### PROBLEM TO WORK ON
Please quote exactly the opening lines of the data, from the first line to the one where "# Edit the configuration file" appears.

Dataset entries
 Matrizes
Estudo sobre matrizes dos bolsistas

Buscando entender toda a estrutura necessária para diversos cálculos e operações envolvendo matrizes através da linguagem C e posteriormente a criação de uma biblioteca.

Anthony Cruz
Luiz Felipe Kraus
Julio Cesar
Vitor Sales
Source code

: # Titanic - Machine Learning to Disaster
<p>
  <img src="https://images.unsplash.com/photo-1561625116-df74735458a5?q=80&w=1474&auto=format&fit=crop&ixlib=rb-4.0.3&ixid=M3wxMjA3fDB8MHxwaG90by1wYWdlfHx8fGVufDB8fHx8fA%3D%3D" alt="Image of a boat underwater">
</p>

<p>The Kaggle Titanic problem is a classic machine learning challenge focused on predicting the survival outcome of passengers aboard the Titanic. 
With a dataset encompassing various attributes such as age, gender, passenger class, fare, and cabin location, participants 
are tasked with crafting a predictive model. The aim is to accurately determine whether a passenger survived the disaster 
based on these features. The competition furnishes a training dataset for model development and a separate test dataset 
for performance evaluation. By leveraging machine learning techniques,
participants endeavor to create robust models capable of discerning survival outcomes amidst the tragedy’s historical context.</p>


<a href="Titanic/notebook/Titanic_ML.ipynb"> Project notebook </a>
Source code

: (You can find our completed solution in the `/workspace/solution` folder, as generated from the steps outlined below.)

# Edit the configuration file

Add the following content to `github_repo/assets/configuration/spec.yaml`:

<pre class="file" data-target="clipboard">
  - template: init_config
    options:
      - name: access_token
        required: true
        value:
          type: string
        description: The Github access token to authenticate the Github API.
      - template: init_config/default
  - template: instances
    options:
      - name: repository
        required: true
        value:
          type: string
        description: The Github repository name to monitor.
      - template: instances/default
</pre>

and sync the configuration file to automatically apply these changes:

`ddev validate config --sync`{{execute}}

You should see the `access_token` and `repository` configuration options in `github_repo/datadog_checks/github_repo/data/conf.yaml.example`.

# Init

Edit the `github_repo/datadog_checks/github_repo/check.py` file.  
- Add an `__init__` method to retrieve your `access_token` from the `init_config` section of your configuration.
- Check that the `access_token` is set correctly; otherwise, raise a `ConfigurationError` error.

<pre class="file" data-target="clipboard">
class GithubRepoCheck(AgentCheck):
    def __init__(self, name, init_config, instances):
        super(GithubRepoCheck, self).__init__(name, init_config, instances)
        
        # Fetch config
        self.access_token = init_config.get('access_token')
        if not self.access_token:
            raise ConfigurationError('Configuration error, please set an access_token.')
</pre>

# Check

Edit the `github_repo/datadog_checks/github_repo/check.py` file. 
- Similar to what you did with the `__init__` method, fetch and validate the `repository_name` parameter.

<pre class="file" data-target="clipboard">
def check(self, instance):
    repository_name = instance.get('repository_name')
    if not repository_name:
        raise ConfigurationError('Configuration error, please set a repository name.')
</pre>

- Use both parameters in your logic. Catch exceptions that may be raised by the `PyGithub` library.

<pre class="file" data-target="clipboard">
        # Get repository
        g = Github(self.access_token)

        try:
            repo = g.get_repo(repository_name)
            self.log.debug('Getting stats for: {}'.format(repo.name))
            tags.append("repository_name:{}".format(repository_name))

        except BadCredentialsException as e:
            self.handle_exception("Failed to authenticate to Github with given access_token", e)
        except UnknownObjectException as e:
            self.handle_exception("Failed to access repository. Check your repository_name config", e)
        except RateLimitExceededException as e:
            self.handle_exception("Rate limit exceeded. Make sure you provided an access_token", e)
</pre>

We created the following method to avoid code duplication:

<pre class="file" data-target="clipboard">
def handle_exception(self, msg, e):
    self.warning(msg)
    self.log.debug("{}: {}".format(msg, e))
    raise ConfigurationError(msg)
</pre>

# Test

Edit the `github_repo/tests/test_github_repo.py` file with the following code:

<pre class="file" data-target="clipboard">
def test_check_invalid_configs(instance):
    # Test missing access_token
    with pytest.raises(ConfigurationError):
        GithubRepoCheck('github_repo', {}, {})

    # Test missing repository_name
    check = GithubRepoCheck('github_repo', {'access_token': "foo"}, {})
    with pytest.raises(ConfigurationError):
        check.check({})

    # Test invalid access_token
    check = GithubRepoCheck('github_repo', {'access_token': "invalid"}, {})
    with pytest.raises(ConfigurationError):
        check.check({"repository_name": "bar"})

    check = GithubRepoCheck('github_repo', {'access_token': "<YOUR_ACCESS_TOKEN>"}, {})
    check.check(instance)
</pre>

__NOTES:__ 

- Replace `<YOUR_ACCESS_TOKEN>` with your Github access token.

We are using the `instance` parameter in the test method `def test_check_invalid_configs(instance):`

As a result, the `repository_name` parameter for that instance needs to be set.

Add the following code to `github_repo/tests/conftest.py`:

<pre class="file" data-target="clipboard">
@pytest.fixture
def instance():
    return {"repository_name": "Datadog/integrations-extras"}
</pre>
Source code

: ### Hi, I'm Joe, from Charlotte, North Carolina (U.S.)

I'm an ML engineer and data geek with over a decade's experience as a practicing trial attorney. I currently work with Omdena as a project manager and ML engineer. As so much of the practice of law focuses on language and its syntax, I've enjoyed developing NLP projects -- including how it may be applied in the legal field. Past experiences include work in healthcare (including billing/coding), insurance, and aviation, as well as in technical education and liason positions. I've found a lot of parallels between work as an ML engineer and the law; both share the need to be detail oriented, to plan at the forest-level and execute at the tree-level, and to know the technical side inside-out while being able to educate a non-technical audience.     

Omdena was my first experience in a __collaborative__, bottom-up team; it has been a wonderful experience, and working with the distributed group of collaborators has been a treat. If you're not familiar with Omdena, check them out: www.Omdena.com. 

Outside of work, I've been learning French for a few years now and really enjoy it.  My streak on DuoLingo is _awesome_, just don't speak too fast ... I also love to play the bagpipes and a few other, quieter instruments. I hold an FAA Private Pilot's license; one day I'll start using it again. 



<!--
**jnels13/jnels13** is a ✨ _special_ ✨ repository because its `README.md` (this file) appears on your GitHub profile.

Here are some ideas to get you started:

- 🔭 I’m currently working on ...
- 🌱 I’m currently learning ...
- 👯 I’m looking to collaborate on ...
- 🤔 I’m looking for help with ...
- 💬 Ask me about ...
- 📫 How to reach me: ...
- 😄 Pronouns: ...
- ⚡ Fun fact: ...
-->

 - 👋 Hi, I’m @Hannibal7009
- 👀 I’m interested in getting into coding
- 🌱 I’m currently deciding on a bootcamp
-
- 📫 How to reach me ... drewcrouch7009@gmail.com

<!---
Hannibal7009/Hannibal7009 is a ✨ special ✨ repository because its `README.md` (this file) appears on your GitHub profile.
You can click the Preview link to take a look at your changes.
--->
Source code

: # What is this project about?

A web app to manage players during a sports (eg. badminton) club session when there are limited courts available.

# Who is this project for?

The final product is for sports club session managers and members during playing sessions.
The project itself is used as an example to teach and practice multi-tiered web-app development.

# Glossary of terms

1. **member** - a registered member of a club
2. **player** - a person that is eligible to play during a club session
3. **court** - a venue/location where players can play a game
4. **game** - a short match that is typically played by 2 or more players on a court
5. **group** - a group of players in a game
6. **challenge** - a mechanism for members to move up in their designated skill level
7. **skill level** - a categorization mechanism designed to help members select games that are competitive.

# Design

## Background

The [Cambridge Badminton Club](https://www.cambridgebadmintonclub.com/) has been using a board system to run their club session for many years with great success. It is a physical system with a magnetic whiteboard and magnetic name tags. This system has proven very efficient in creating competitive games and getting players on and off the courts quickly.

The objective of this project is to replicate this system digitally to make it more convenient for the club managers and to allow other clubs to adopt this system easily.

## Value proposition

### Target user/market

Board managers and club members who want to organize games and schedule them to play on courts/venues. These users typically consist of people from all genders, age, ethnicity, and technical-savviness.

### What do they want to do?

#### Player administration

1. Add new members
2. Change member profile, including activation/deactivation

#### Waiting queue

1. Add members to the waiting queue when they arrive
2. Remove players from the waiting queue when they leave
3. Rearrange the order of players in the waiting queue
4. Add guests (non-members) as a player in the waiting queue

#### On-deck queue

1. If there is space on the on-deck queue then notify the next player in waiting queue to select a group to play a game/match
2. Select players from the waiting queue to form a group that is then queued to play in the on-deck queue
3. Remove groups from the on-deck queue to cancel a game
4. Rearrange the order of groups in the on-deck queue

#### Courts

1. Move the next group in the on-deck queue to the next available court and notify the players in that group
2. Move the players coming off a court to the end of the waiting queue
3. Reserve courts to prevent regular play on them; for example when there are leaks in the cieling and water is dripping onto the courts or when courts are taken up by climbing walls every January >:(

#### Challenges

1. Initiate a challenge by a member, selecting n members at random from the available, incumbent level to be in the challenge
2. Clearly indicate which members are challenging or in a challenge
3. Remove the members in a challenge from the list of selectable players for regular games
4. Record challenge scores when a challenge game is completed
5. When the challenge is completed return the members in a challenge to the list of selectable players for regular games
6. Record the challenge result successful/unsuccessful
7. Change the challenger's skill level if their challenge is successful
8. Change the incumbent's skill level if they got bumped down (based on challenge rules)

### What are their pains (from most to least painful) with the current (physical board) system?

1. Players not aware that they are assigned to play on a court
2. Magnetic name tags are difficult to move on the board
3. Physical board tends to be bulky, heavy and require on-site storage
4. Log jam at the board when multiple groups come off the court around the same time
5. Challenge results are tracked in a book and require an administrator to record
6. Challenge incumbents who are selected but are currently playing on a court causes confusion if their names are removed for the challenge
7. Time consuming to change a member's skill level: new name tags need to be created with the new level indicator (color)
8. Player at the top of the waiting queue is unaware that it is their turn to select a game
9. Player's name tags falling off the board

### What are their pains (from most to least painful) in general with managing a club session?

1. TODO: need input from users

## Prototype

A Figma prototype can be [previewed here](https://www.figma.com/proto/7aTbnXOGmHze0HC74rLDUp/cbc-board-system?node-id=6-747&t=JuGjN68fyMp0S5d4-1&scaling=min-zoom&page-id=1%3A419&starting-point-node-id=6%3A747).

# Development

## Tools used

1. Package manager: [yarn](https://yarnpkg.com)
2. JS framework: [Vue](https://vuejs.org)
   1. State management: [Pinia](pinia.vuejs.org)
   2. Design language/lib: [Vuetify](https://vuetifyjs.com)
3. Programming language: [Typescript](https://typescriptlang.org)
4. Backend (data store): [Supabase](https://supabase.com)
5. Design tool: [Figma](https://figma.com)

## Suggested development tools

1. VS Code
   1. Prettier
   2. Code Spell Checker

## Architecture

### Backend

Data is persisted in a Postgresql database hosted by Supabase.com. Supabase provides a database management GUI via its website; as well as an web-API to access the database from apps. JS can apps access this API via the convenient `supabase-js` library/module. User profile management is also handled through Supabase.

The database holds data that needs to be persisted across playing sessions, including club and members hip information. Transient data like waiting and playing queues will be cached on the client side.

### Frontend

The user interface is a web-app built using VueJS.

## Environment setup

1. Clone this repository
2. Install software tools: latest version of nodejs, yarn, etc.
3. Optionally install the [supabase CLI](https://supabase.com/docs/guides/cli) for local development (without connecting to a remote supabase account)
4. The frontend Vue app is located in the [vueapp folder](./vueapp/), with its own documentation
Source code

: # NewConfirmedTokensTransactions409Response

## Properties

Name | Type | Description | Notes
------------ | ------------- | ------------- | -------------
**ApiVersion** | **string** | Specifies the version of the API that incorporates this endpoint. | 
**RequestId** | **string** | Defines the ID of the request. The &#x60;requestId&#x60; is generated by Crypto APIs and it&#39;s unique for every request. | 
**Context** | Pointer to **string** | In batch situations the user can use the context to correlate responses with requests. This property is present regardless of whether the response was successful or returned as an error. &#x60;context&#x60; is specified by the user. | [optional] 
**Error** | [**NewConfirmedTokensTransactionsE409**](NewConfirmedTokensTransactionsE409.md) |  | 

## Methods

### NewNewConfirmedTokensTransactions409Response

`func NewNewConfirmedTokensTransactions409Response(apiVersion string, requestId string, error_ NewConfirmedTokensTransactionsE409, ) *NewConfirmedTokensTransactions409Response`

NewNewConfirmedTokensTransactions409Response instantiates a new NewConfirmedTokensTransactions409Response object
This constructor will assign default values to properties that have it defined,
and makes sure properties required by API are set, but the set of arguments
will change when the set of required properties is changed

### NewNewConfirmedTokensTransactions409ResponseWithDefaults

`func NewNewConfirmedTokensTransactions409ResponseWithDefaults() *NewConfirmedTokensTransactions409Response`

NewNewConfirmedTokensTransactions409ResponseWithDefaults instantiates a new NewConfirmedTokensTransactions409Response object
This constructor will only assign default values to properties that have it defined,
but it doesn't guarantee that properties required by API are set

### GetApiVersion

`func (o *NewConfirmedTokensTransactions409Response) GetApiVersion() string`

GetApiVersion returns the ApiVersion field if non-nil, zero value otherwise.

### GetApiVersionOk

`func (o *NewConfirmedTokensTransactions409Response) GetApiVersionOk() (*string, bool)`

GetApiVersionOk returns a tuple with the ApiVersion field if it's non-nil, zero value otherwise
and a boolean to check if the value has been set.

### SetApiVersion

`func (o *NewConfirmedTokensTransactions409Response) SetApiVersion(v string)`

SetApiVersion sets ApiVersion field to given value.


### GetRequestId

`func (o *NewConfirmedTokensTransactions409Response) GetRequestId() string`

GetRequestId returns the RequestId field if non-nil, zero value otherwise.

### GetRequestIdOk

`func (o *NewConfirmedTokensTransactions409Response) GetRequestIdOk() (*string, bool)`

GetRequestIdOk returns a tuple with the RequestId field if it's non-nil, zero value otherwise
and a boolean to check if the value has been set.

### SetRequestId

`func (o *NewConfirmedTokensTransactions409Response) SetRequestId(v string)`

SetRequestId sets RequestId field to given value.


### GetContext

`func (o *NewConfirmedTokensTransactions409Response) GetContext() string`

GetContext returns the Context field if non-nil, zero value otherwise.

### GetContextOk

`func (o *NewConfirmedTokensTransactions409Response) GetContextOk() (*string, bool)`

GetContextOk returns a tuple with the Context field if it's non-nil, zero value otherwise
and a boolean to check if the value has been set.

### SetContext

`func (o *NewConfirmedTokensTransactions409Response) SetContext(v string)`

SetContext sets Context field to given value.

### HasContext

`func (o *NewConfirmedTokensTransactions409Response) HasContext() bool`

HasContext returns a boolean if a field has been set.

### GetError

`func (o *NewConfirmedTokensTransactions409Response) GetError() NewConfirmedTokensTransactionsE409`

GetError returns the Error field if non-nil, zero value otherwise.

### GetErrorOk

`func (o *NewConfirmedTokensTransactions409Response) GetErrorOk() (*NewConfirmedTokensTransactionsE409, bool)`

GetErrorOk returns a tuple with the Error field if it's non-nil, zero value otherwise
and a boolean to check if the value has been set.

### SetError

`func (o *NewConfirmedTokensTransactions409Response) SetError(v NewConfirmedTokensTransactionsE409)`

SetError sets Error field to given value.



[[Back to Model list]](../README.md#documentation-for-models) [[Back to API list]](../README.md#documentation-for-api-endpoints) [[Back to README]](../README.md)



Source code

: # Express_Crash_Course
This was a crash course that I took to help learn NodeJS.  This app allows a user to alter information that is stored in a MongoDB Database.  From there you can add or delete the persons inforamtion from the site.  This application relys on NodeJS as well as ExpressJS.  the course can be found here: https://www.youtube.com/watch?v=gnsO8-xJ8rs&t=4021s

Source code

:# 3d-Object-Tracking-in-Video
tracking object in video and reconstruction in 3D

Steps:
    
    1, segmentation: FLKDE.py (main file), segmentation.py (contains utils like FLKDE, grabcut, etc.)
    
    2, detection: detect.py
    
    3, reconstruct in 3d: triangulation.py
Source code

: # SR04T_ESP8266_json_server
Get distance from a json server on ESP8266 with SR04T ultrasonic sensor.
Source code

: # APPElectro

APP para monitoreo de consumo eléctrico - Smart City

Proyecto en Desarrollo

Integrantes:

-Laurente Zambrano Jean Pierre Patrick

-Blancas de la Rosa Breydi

### TASK ANSWER
 Matrizes
Estudo sobre matrizes dos bolsistas

Buscando entender toda a estrutura necessária para diversos cálculos e operações envolvendo matrizes através da linguagem C e posteriormente a criação de uma biblioteca.

Anthony Cruz
Luiz Felipe Kraus
Julio Cesar
Vitor Sales
Source code

: # Titanic - Machine Learning to Disaster
<p>
  <img src="https://images.unsplash.com/photo-1561625116-df74735458a5?q=80&w=1474&auto=format&fit=crop&ixlib=rb-4.0.3&ixid=M3wxMjA3fDB8MHxwaG90by1wYWdlfHx8fGVufDB8fHx8fA%3D%3D" alt="Image of a boat underwater">
</p>

<p>The Kaggle Titanic problem is a classic machine learning challenge focused on predicting the survival outcome of passengers aboard the Titanic. 
With a dataset encompassing various attributes such as age, gender, passenger class, fare, and cabin location, participants 
are tasked with crafting a predictive model. The aim is to accurately determine whether a passenger survived the disaster 
based on these features. The competition furnishes a training dataset for model development and a separate test dataset 
for performance evaluation. By leveraging machine learning techniques,
participants endeavor to create robust models capable of discerning survival outcomes amidst the tragedy’s historical context.</p>


<a href="Titanic/notebook/Titanic_ML.ipynb"> Project notebook </a>
Source code

: (You can find our completed solution in the `/workspace/solution` folder, as generated from the steps outlined below.)

# Edit the configuration file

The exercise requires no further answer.